The newest released version of SpiderOak supports --batchmode
scheduled operation may be useful to command line users and “GUI only” people
alike. The command line version is considerably faster for most tasks (3-4x by
my estimation), and uses drastically less memory (For me on OS X, an average VM
size of 32meg, peak at 64.)

This is supported in versions 1.0.3753 and newer (released today.) On
Windows and OS X, an existing SpiderOak install should automatically upgrade
the next time it connects to the server. On Ubuntu or Debian, the apt upgrade
process should get the newest version.

Here’s what you can do (so far) from the command line:


Alan@Alan ~ $ /Applications/SpiderOak.app/Contents/MacOS/SpiderOak --help

Usage: SpiderOak basic command line usage:

Options:
  -h, --help            show this help message and exit
  --print-selection     Print a list of selected and excluded backup items
  --reset-selection     Reset selection (but preserve excluded files)
  --exclude-file=EXCLUDE_FILE
                        Exclude the given file from the selection
  --exclude-dir=EXCLUDE_DIR
                        Exclude the given directory from the selection
  --include-dir=INCLUDE_DIR
                        Include the given directory in the selection
  --force               Do in/exclusion even if the path doesn't exist
  --headless            Never start the GUI
  --batchmode           set the config option exit_when_nothing_to_do to true

Most of these are self explanatory. --headless and
--batchmode are the ones I use most often. We’ll be adding support
for much more command line control in the future — send mail to cmdline at
spideroak.com if you want to suggest other options.

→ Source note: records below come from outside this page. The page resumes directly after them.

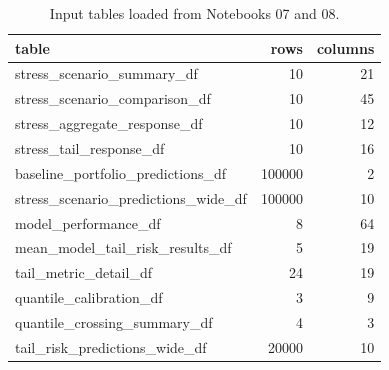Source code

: \begin{table}
\caption{Input tables loaded from Notebooks 07 and 08.}
\label{tab:09-loaded-input-tables}
\begin{tabular}{lrr}
\toprule
table & rows & columns \\
\midrule
stress_scenario_summary_df & 10 & 21 \\
stress_scenario_comparison_df & 10 & 45 \\
stress_aggregate_response_df & 10 & 12 \\
stress_tail_response_df & 10 & 16 \\
baseline_portfolio_predictions_df & 100000 & 2 \\
stress_scenario_predictions_wide_df & 100000 & 10 \\
model_performance_df & 8 & 64 \\
mean_model_tail_risk_results_df & 5 & 19 \\
tail_metric_detail_df & 24 & 19 \\
quantile_calibration_df & 3 & 9 \\
quantile_crossing_summary_df & 4 & 3 \\
tail_risk_predictions_wide_df & 20000 & 10 \\
\bottomrule
\end{tabular}
\end{table}
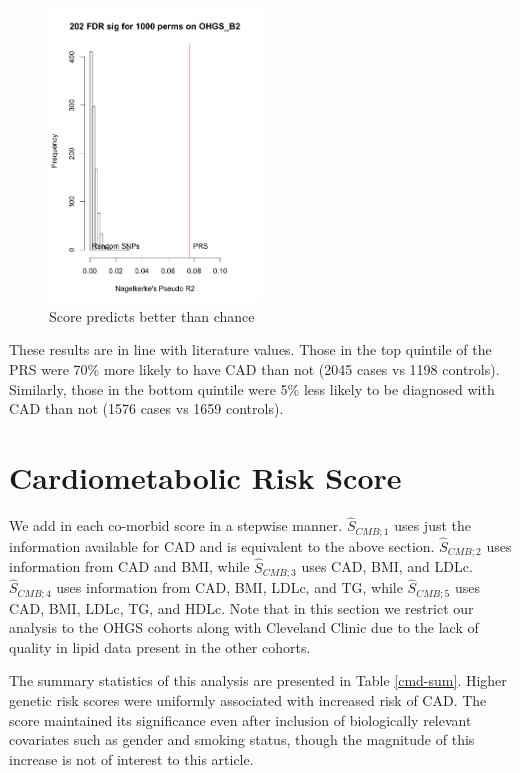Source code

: \begin{figure}[H]
\label{b2_perm}
\caption{Score predicts better than chance}
\centering
\includegraphics[width=0.5\textwidth]{Figures/b2.png}
\end{figure}

These results are in line with literature values. Those in the top quintile of the \ac{PRS} were 70\% more likely to have \ac{CAD} than not (2045 cases vs 1198 controls). Similarly, those in the bottom quintile were  5\% less likely to be diagnosed with \ac{CAD} than not (1576 cases vs 1659 controls).

\section{Cardiometabolic Risk Score}

We add in each co-morbid score in a stepwise manner. $\hat{S}_{CMB; 1}$ uses just the information available for CAD and is equivalent to the above section.  $\hat{S}_{CMB; 2}$ uses information from CAD and BMI, while $\hat{S}_{CMB; 3}$ uses CAD, BMI, and LDLc. $\hat{S}_{CMB; 4}$ uses information from CAD, BMI, LDLc, and TG, while $\hat{S}_{CMB; 5}$ uses CAD, BMI, LDLc, TG, and HDLc. Note that in this section we restrict our analysis to the \ac{OHGS} cohorts along with Cleveland Clinic due to the lack of quality in lipid data present in the other cohorts. 

The summary statistics of this analysis are presented in Table \ref{cmd-sum}. Higher genetic risk scores were uniformly associated with increased risk of \ac{CAD}. The score maintained its significance even after inclusion of biologically relevant covariates such as gender and smoking status, though the magnitude of this increase is not of interest to this article. 

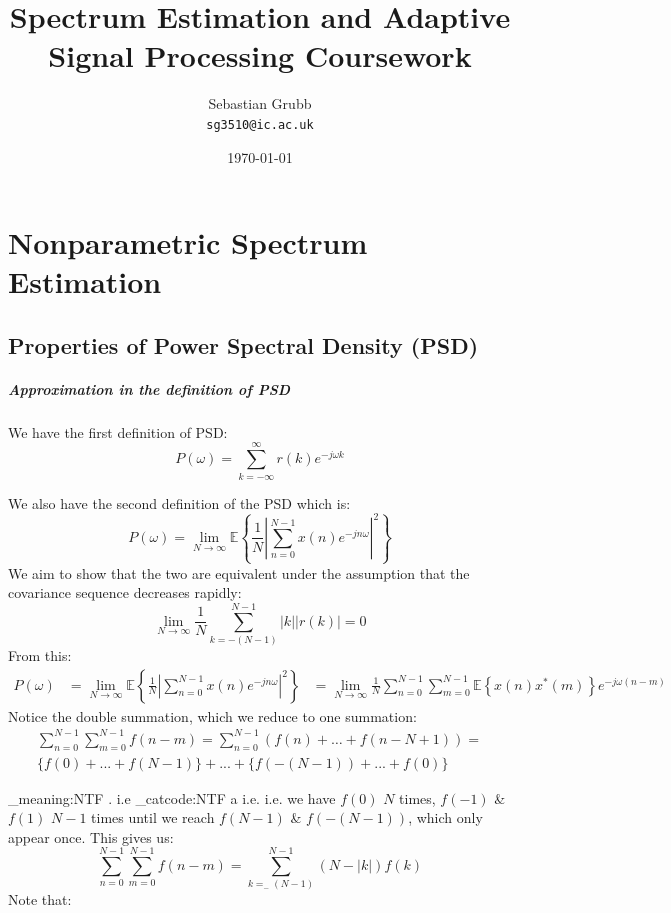 \documentclass[10pt,twoside,a4paper]{report}
\author{Sebastian Grubb\\
  \texttt{sg3510@ic.ac.uk}}
\title{Spectrum Estimation and Adaptive Signal Processing Coursework}
\date{\today}
\makeatletter
\newcommand\latinabbrev[1]{
  \peek_meaning:NTF . {%
    #1\@}%
  { \peek_catcode:NTF a {%
      #1.\@ }%
    {#1.\@}}}
\makeatother
\begin{document}
\maketitle
\tableofcontents
\newpage
\begingroup
\let\clearpage\relax
\chapter{Nonparametric Spectrum Estimation}
\section{Properties of Power Spectral Density (PSD)}
\paragraph{Approximation in the definition of PSD}
We have the first definition of PSD:
\begin{equation}
P(\omega) = \sum_{k = - \infty}^{\infty} r(k) e^{-j \omega k}
\end{equation}


We also have the second definition of the PSD which is:
\begin{equation}
P(\omega) = \lim\limits_{N \to \infty} \mathbb{E} \left\{ \frac{1}{N} \left| \sum_{n=0}^{N-1} x(n) e^{-j n \omega} \right|^{2} \right\}
\label{eq:second_def}
\end{equation}
We aim to show that the two are equivalent under the assumption that the covariance sequence decreases rapidly:
\begin{equation}
\lim\limits_{N \to \infty} \frac{1}{N} \sum_{k=-(N-1)}^{N-1} |k||r(k)| = 0
\label{eq:def_cond}
\end{equation}
From this:
\begin{align}
P(\omega) &= \lim\limits_{N \to \infty} \mathbb{E} \left\{ \frac{1}{N} \left| \sum_{n=0}^{N-1} x(n) e^{-j n \omega} \right|^{2} \right\} %
 &= \lim\limits_{N \to \infty} \frac{1}{N} \sum_{n=0}^{N-1} \sum_{m=0}^{N-1} \mathbb{E} \left\{ x(n)x^*  (m)\right\} e^{-j\omega (n-m)} \label{eq:psdtwosum}
\end{align}
Notice the double summation, which we reduce to one summation:
\begin{multline*}
\sum_{n=0}^{N-1} \sum_{m=0}^{N-1} f (n-m) =   \sum_{n=0}^{N-1} \left( f(n)+ \dots + f(n-N+1) \right) =\\
 \{f(0)+...+f(N-1)\} + ... + \{ f(-(N-1)) + ... + f(0) \}
\end{multline*}
\latinabbrev{i.e} we have $f(0)$ $N$ times, $f(-1)$ \& $f(1)$ $N-1$ times until we reach $f(N-1)$ \& $f(-(N-1))$, which only appear once. This gives us:
\begin{equation}
\sum_{n=0}^{N-1} \sum_{m=0}^{N-1} f (n-m) = \sum_{k=_-(N-1)}^{N-1} (N-|k|)f(k) \label{eq:twosumone}
\end{equation}
Note that:
\end{document}
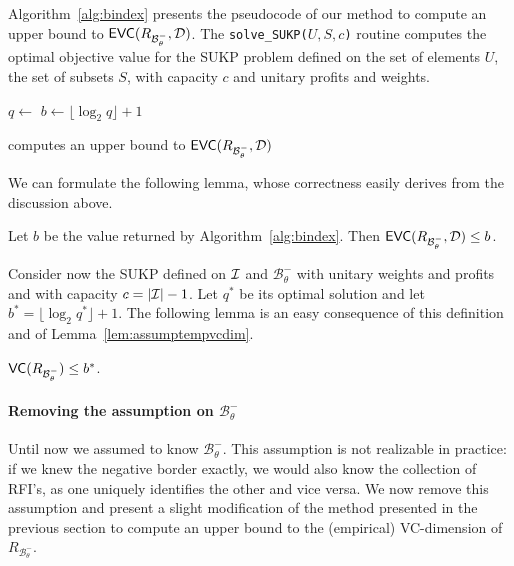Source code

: 
Algorithm~\ref{alg:bindex} presents the pseudocode of
our method to compute an upper bound to $\mathsf{EVC}(R_{\mathcal{B}^-_\theta},{\cal D})$.
The \texttt{solve\_SUKP($U,S,c$)} routine computes the optimal objective value for
the SUKP problem defined on the set of elements $U$, the set of subsets $S$,
with capacity $c$ and unitary profits and weights. 
\begin{algorithm}[ht]
   \DontPrintSemicolon
   {
  $q\leftarrow$ \;
  $b\leftarrow\lfloor\log_2q\rfloor+1$\;
   {
  \;
  }
  }
  \caption{computes an upper bound to $\mathsf{EVC}(R_{\mathcal{B}^-_\theta},{\cal D})$}\label{alg:bindex}
\end{algorithm}

We can formulate the following lemma, whose correctness easily derives from
the discussion above.
\begin{lemma}\label{lem:assumptempvcdim}
  Let $b$ be the value returned by Algorithm~\ref{alg:bindex}. Then
  $\mathsf{EVC}(R_{\mathcal{B}^-_\theta},{\cal D})\le b$.
\end{lemma}

Consider now the SUKP defined on ${\cal I}$ and
$\mathcal{B}^-_\theta$ with unitary weights and profits and with capacity
$c=|{\cal I}|-1$. Let $q^*$ be its optimal solution and let
$b^*=\lfloor\log_2q^*\rfloor+1$. The following lemma is an easy consequence of
this definition and of
Lemma~\ref{lem:assumptempvcdim}.

\begin{lemma}\label{lem:assmptvcdim}
  $\mathsf{VC}(R_{\mathcal{B}^-_\theta})\le b^*$.
\end{lemma}

\paragraph{Removing the assumption on $\mathcal{B}^-_\theta$}
Until now we assumed to know $\mathcal{B}^-_\theta$. This assumption is not
realizable in practice: if we knew the negative border exactly, we would also
know the collection of RFI's, as one uniquely identifies the other and
vice versa. We now remove this assumption and present a slight modification of
the method presented in the previous section to compute an upper bound to the
(empirical) VC-dimension of $R_{\mathcal{B}^-_\theta}$.

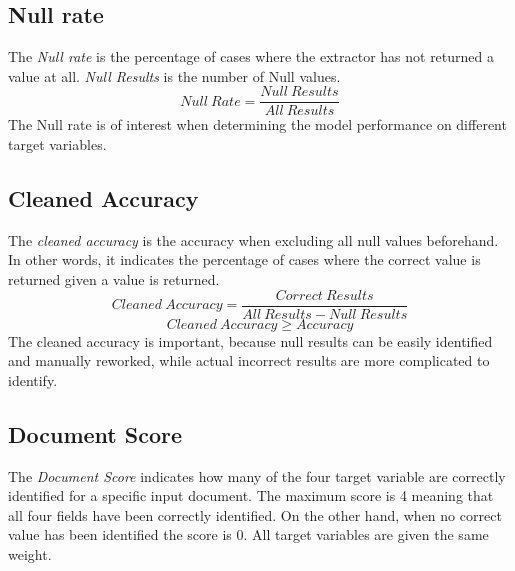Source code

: \subsection{Null rate}
The \textit{Null rate} is the percentage of cases where the extractor has not returned a value at all. \textit{Null Results} is the number of Null values.
\[ Null \ Rate = \frac{Null \ Results}{All \ Results}\]
The Null rate is of interest when determining the model performance on different target variables.
\subsection{Cleaned Accuracy}
The \textit{cleaned accuracy} is the accuracy when excluding all null values beforehand. In other words, it indicates the percentage of cases where the correct value is returned given a value is returned.
\[ Cleaned \ Accuracy = \frac{Correct \ Results}{All \ Results - Null \ Results}\]
\[Cleaned \ Accuracy \geq Accuracy\]
The cleaned accuracy is important, because null results can be easily identified and manually reworked, while actual incorrect results are more complicated to identify.
\subsection{Document Score}
The \textit{Document Score} indicates how many of the four target variable are correctly identified for a specific input document.
The maximum score is 4 meaning that all four fields have been correctly identified. On the other hand, when no correct value has been identified
the score is 0. All target variables are given the same weight.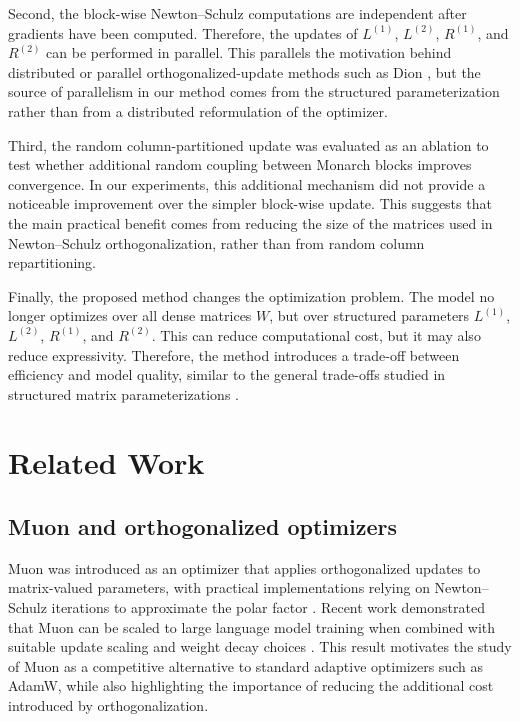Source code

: \documentclass{article}
\begin{document}
Second, the block-wise Newton--Schulz computations are independent after gradients have been computed. Therefore, the updates of \(L^{(1)}\), \(L^{(2)}\), \(R^{(1)}\), and \(R^{(2)}\) can be performed in parallel. This parallels the motivation behind distributed or parallel orthogonalized-update methods such as Dion \cite{ahn2025diondistributedorthonormalizedupdates}, but the source of parallelism in our method comes from the structured parameterization rather than from a distributed reformulation of the optimizer.

Third, the random column-partitioned update was evaluated as an ablation to test whether additional random coupling between Monarch blocks improves convergence. In our experiments, this additional mechanism did not provide a noticeable improvement over the simpler block-wise update. This suggests that the main practical benefit comes from reducing the size of the matrices used in Newton--Schulz orthogonalization, rather than from random column repartitioning.

Finally, the proposed method changes the optimization problem. The model no longer optimizes over all dense matrices \(W\), but over structured parameters \(L^{(1)}\), \(L^{(2)}\), \(R^{(1)}\), and \(R^{(2)}\). This can reduce computational cost, but it may also reduce expressivity. Therefore, the method introduces a trade-off between efficiency and model quality, similar to the general trade-offs studied in structured matrix parameterizations \cite{dao2022monarchexpressivestructuredmatrices}.

\section{Related Work}\label{sec:rw}

\subsection{Muon and orthogonalized optimizers}

Muon was introduced as an optimizer that applies orthogonalized updates to matrix-valued parameters, with practical implementations relying on Newton--Schulz iterations to approximate the polar factor \cite{jordan2024muon}. Recent work demonstrated that Muon can be scaled to large language model training when combined with suitable update scaling and weight decay choices \cite{liu2025muonscalablellmtraining}. This result motivates the study of Muon as a competitive alternative to standard adaptive optimizers such as AdamW, while also highlighting the importance of reducing the additional cost introduced by orthogonalization.
\end{document}
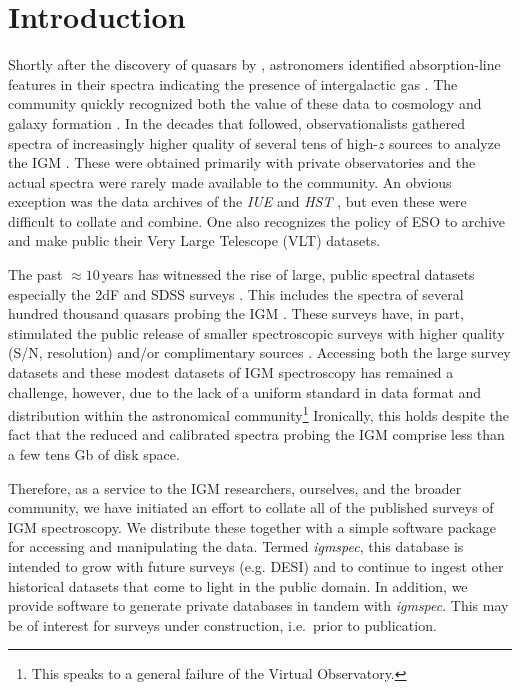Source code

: \documentclass[12pt,preprint]{aastex}
\begin{document}
\section{Introduction}
\label{sec:intro}

Shortly after the discovery of quasars by \cite{schmidt6X},
astronomers identified absorption-line features in their 
spectra indicating the presence of intergalactic gas
\citep{burbidge,bahcall}.  
The community quickly recognized both the value of these
data to cosmology and galaxy formation \cite{bahcall,spitzer}.
In the decades that followed, observationalists gathered
spectra of increasingly higher quality of several tens of
high-$z$ sources to analyze the IGM 
\citep{sargent,young,tytler,wolfe,lanzetta,bergeron}.
These were obtained primarily with private observatories and
the actual spectra were rarely made available
to the community.
An obvious exception was the data archives of the
{\it IUE} and {\it HST}  \citep{jannuzi,bechtold},
but even these were difficult to 
collate and combine.
One also recognizes the policy of ESO to archive and
make public their Very Large Telescope (VLT) datasets.

The past $\approx 10$\,years has witnessed the
rise of large, public spectral datasets especially
the 2dF and SDSS surveys \citep{york,2dF}.
This includes the spectra of several hundred thousand quasars
probing the IGM \citep{sdss_dr7Q,boss_dr12Q}.
These surveys have, in part, stimulated the public release
of smaller spectroscopic surveys with higher quality
(S/N, resolution) and/or complimentary sources
\citep[e.g.][]{pro07,hdlls}.
Accessing both the large survey datasets 
and these modest datasets of IGM spectroscopy
has remained a challenge, however, due to the lack of a
uniform standard in data format and distribution within the astronomical
community\footnote{This speaks to a general failure of the
Virtual Observatory.}
Ironically, this holds despite the fact that the reduced and calibrated
spectra probing the IGM comprise less than a few
tens Gb of disk space.

Therefore, as a service to the IGM researchers, ourselves, and the
broader community, we have initiated an effort to collate 
all of the published surveys of IGM spectroscopy. We distribute
these together with a simple software package
for accessing and manipulating the data.  
Termed {\it igmspec}, this database
is intended to grow with future surveys (e.g. DESI)
and to continue to ingest other historical 
datasets that come to light in
the public domain.  In addition, we provide 
software to generate private databases in tandem
with {\it igmspec}.  This may be of interest for surveys 
under construction, i.e.\ prior to publication.
\end{document}
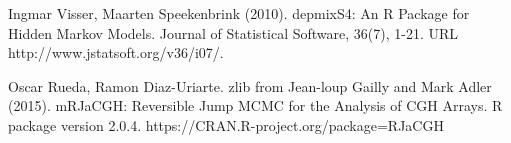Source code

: \begin{thebibliography}{00}
 Ingmar Visser, Maarten Speekenbrink (2010). 
\newblock depmixS4: An R Package for Hidden Markov Models. 
\newblock Journal of Statistical Software, 36(7), 1-21. URL http://www.jstatsoft.org/v36/i07/.

 Oscar Rueda, Ramon Diaz-Uriarte. zlib from Jean-loup Gailly and Mark Adler (2015). 
\newblock mRJaCGH: Reversible Jump MCMC for the Analysis of CGH Arrays. 
\newblock R package version 2.0.4. https://CRAN.R-project.org/package=RJaCGH

\end{thebibliography}


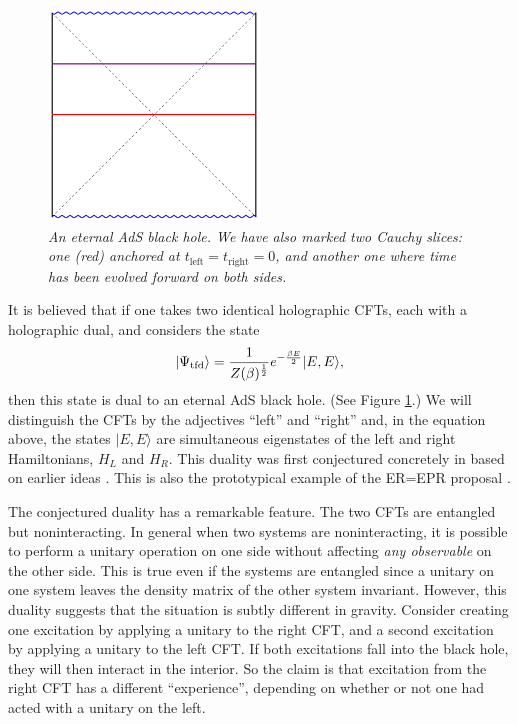 \documentclass[12pt]{article}
\newcommand{\tfd}{\Psi_{\text{tfd}}} %
\newcommand{\be}{\begin{equation}}
\newcommand{\ee}{\end{equation}}
\begin{document}
\begin{figure}[!ht]
\begin{center}
\includegraphics[width=0.5\textwidth]{eternalbh.pdf}
\caption{\em An eternal AdS black hole. We have also marked two Cauchy slices: one (red) anchored at $t_{\text{left}} = t_{\text{right}} = 0$, and another one where time has been evolved forward on both sides. \label{figeternal}}
\end{center}
\end{figure}
It is believed that if one takes two identical holographic CFTs,  each with a holographic dual, and considers the state
\be
\label{thermofielddefn}
|\tfd \rangle = {1 \over Z(\beta)^{1 \over 2}} e^{-{\beta E \over 2}} |E, E \rangle,
\ee
then this state is dual to an eternal AdS black hole. (See Figure \ref{figeternal}.) We will distinguish the CFTs by the adjectives ``left'' and ``right'' and, in the equation above, the states $|E, E \rangle$ are simultaneous eigenstates of the left and right Hamiltonians, $H_L$ and $H_R$. This duality was first conjectured concretely in \cite{Maldacena:2001kr} based on earlier ideas \cite{Israel:1976ur}. This is also the prototypical example of the ER=EPR proposal \cite{Maldacena:2013xja}.

The conjectured duality has a remarkable feature.  The two CFTs are entangled but noninteracting. In general when two systems are noninteracting, it is possible to perform a unitary operation on one side without affecting {\em any observable} on the other side. This is true even if the systems
are entangled since a unitary on one system leaves the density matrix of the other system invariant. However, this duality suggests that the situation is subtly  different in gravity. Consider creating one excitation by applying a unitary to the right CFT, and a second excitation by applying a unitary to the left CFT. If both excitations fall into the black hole, they will then interact in the interior. So the claim is that excitation from the right CFT has a different ``experience'', depending on whether or not one had acted with a unitary on the left.
\end{document}
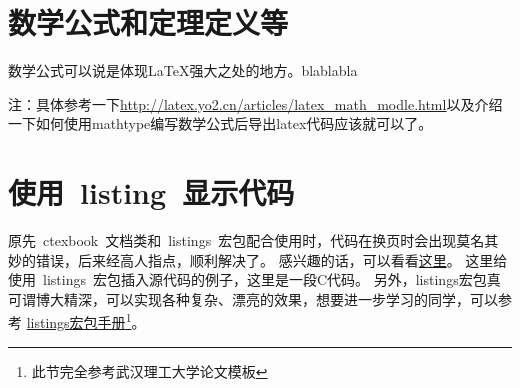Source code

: \section{数学公式和定理定义等}
数学公式可以说是体现\LaTeX{}强大之处的地方。blablabla\par
注：具体参考一下\url{http://latex.yo2.cn/articles/latex_math_modle.html}以及介绍一下如何使用mathtype编写数学公式后导出latex代码应该就可以了。
\section{使用~listing~显示代码}
原先~ctexbook~文档类和~listings~宏包配合使用时，代码在换页时会出现莫名其妙的错误，后来经高人指点，顺利解决了。
感兴趣的话，可以看看\href{http://bbs.ctex.org/viewthread.php?tid=53451}{这里}。
这里给使用~listings~宏包插入源代码的例子，这里是一段C代码。
另外，listings宏包真可谓博大精深，可以实现各种复杂、漂亮的效果，想要进一步学习的同学，可以参考
\href{http://mirror.ctan.org/macros/latex/contrib/listings/listings.pdf}{listings宏包手册\footnote{此节完全参考武汉理工大学论文模板}}。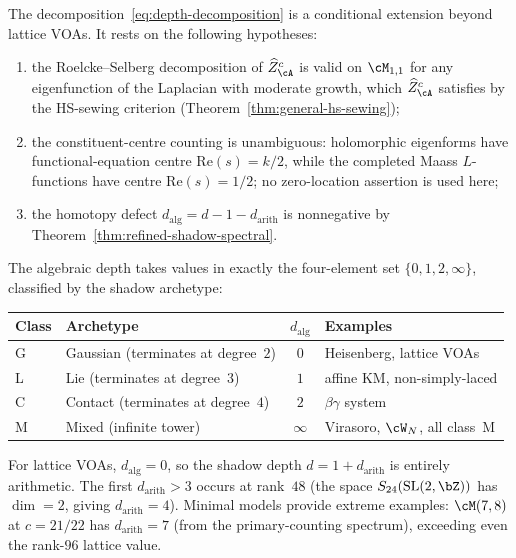 \begin{remark}%
\label{rem:depth-decomposition-universality}%
\ClaimStatusConditional%
%
%
The decomposition~\eqref{eq:depth-decomposition} is a conditional
extension beyond lattice VOAs. It rests on the following hypotheses:
\begin{enumerate}[label=\textup{(\roman*)}]
\item the Roelcke--Selberg decomposition of
 $\widehat{Z}^c_\cA$ is valid on $\cM_{1,1}$ for
 any eigenfunction of the Laplacian with moderate
 growth, which $\widehat{Z}^c_\cA$ satisfies by
 the HS-sewing criterion
 \textup{(}Theorem~\textup{\ref{thm:general-hs-sewing}}\textup{)};
\item the constituent-centre counting is unambiguous: holomorphic
 eigenforms have functional-equation centre $\mathrm{Re}(s)=k/2$,
 while the completed Maass $L$-functions have centre
 $\mathrm{Re}(s)=1/2$; no zero-location assertion is used here;
\item the homotopy defect
 $d_{\mathrm{alg}} = d - 1 - d_{\mathrm{arith}}$ is
 nonnegative by Theorem~\textup{\ref{thm:refined-shadow-spectral}}.
\end{enumerate}

The algebraic depth takes values in exactly the four-element
set $\{0, 1, 2, \infty\}$, classified by the shadow archetype:
\begin{center}
\small
\renewcommand{\arraystretch}{1.2}
\begin{tabular}{llcl}
\toprule
\textbf{Class} & \textbf{Archetype} & $d_{\mathrm{alg}}$ &
 \textbf{Examples} \\
\midrule
G & Gaussian (terminates at degree~$2$) & $0$ &
 Heisenberg, lattice VOAs \\
L & Lie (terminates at degree~$3$) & $1$ &
 affine KM, non-simply-laced \\
C & Contact (terminates at degree~$4$) & $2$ &
 $\beta\gamma$ system \\
M & Mixed (infinite tower) & $\infty$ &
 Virasoro, $\cW_N$, all class~M \\
\bottomrule
\end{tabular}
\end{center}
For lattice VOAs, $d_{\mathrm{alg}} = 0$, so the shadow depth
$d = 1 + d_{\mathrm{arith}}$ is entirely arithmetic.
The first $d_{\mathrm{arith}} > 3$ occurs at rank~$48$
(the space $S_{24}(\mathrm{SL}(2,\bZ))$ has
$\dim = 2$, giving $d_{\mathrm{arith}} = 4$).
Minimal models provide extreme examples:
$\cM(7,8)$ at $c = 21/22$ has
$d_{\mathrm{arith}} = 7$ (from the primary-counting spectrum),
exceeding even the rank-$96$ lattice value.
\end{remark}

--headless just runs SpiderOak with no GUI at all. It just runs,
without printing anything to the console, so there’s no interactiveness or
activity indicators (except what’s written to the spideroak.log.) This
is suitable for use on servers or other environments where you want something
to run continuously, using as few resources as possible, without any user
input.

By the way, one of the benefits to a fault tollerant application design, is
that you don’t have to be nice to it. Feel free to force quit or kill (even
-9) at any time, and SpiderOak will rollback any uncommitted transactions, and
resume uploading or building where it left of — without corruption — the next
time you start. If you need all the available bandwidth to your first person
shooter, Skype, or you’re just trying to make your battery last as long as
possible, just killall SpiderOak and restart it when you want backups
to resume.

The next option is --batchmode (which implies --headless).
This means that SpiderOak will do all available work (i.e. scan the filesystem,
then build and upload everything in the queue, download and replay transactions
from other devices), and then exit. This is a good option for scheduled use.
You can add this to a cron job, or just run it yourself periodically whenever
you want to update your backup set.

SpiderOak is also careful not to start more than one instance of itself at a
time. For example, if you schedule SpiderOak to run in --batchmode
each night, and for the first few days, SpiderOak has so much to upload that it
does not finish before the next scheduled startup time, you don’t need to worry
about coming back to find several instances running.

In the next major release of SpiderOak, we’re restructuring the user
interface to be equally or more efficient as the command line version is now.
So, we expect the 1.5.0 series GUI versions to be several times faster than the
1.0.0 series GUI versions are today.